* **Data supplied**:
§

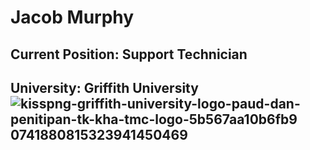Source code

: # Jacob Murphy 

## Current Position: Support Technician 

## University: Griffith University ![kisspng-griffith-university-logo-paud-dan-penitipan-tk-kha-tmc-logo-5b567aa10b6fb9 0741880815323941450469](https://github.com/JM061/JM061/assets/104613020/07d2fb1c-ad16-4380-afd3-ac9094eff235)
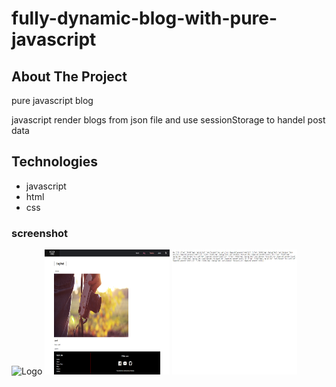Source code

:# fully-dynamic-blog-with-pure-javascript

 


<!-- ABOUT THE PROJECT -->
## About The Project

pure javascript blog
 
javascript render blogs from json file 
and use sessionStorage to handel post data

## Technologies

* javascript
* html
* css 
 
### screenshot

<img src="screenshot/FireShot%20Capture%20021%20-%20MFYAH%20-%20.png" alt="Logo" width="200" height="200">
  <img src="screenshot/FireShot%20Capture%20024%20-%20MFYAH%20-%20.png" alt="Logo" width="200" height="200">
  <img src="screenshot/FireShot%20Capture%20027%20-%20%20-%20.png" alt="Logo" width="200" height="200"> 
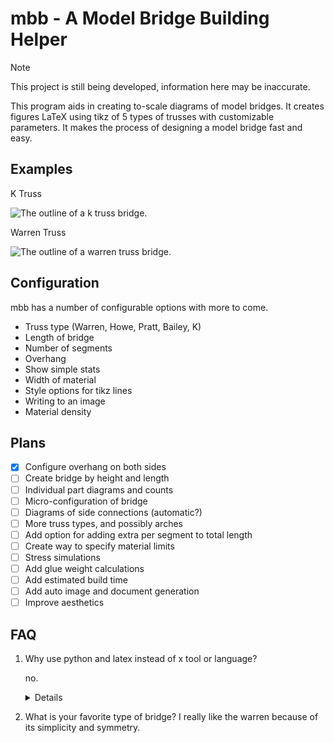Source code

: # mbb - A Model Bridge Building Helper

> [!NOTE]
> This project is still being developed, information here may be inaccurate.

This program aids in creating to-scale diagrams of model bridges. It creates figures LaTeX using tikz of 5 types of trusses with customizable parameters. It makes the process of designing a model bridge fast and easy.


## Examples

K Truss

<picture>
  <source media="(prefers-color-scheme: dark)" srcset="docs/dmktruss.svg">
  <source media="(prefers-color-scheme: light)" srcset="docs/lmktruss.svg">
<img alt="The outline of a k truss bridge." src="">
</picture>

Warren Truss

<picture>
  <source media="(prefers-color-scheme: dark)" srcset="docs/dmwarrentruss.svg">
  <source media="(prefers-color-scheme: light)" srcset="docs/lmwarrentruss.svg">
   <img alt="The outline of a warren truss bridge." src="">
</picture>

## Configuration

mbb has a number of configurable options with more to come.

- Truss type (Warren, Howe, Pratt, Bailey, K)
- Length of bridge
- Number of segments
- Overhang
- Show simple stats
- Width of material
- Style options for tikz lines
- Writing to an image
- Material density

## Plans

- [x] Configure overhang on both sides
- [ ] Create bridge by height and length
- [ ] Individual part diagrams and counts
- [ ] Micro-configuration of bridge
- [ ] Diagrams of side connections (automatic?)
- [ ] More truss types, and possibly arches
- [ ] Add option for adding extra per segment to total length
- [ ] Create way to specify material limits
- [ ] Stress simulations
- [ ] Add glue weight calculations
- [ ] Add estimated build time
- [ ] Add auto image and document generation
- [ ] Improve aesthetics  

## FAQ

1. Why use python and latex instead of x tool or language?
    
    no. <details>I am familiar with python and latex and they work well for my goals currently. Being able to create and print scale diagrams relies on the great typesetting LaTeX offers. If a better way comes up though I my consider porting the project.</details>
2. What is your favorite type of bridge?
    I really like the warren because of its simplicity and symmetry.

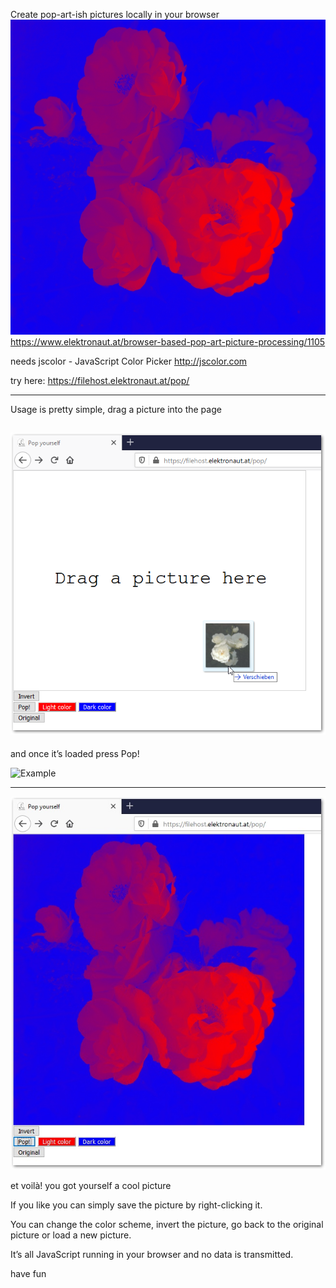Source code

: Create pop-art-ish pictures locally in your browser 
![](https://github.com/elektronaut1/pop/blob/master/description/RosesRedAndBlue.jpg "Example")
https://www.elektronaut.at/browser-based-pop-art-picture-processing/1105

needs  jscolor - JavaScript Color Picker http://jscolor.com

try here: https://filehost.elektronaut.at/pop/

---

Usage is pretty simple, drag a picture into the page 

![](https://github.com/elektronaut1/pop/blob/master/description/howTo1.png "Example")
---

and once it’s loaded press Pop!

![](https://github.com/elektronaut1/pop/blob/master/description/howTo2.png "Example")

---

![](https://github.com/elektronaut1/pop/blob/master/description/HowTo3.jpg "Example")

et voilà! you got yourself a cool picture

If you like you can simply save the picture by right-clicking it.

You can change the color scheme, invert the picture, go back to the original picture or load a new picture.

It’s all JavaScript running in your browser and no data is transmitted.

have fun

§

* **What to work on**:
Using the listing above, show every line that includes the string "options".

* **Result for this task**:
mbb has a number of configurable options with more to come.
- Style options for tikz lines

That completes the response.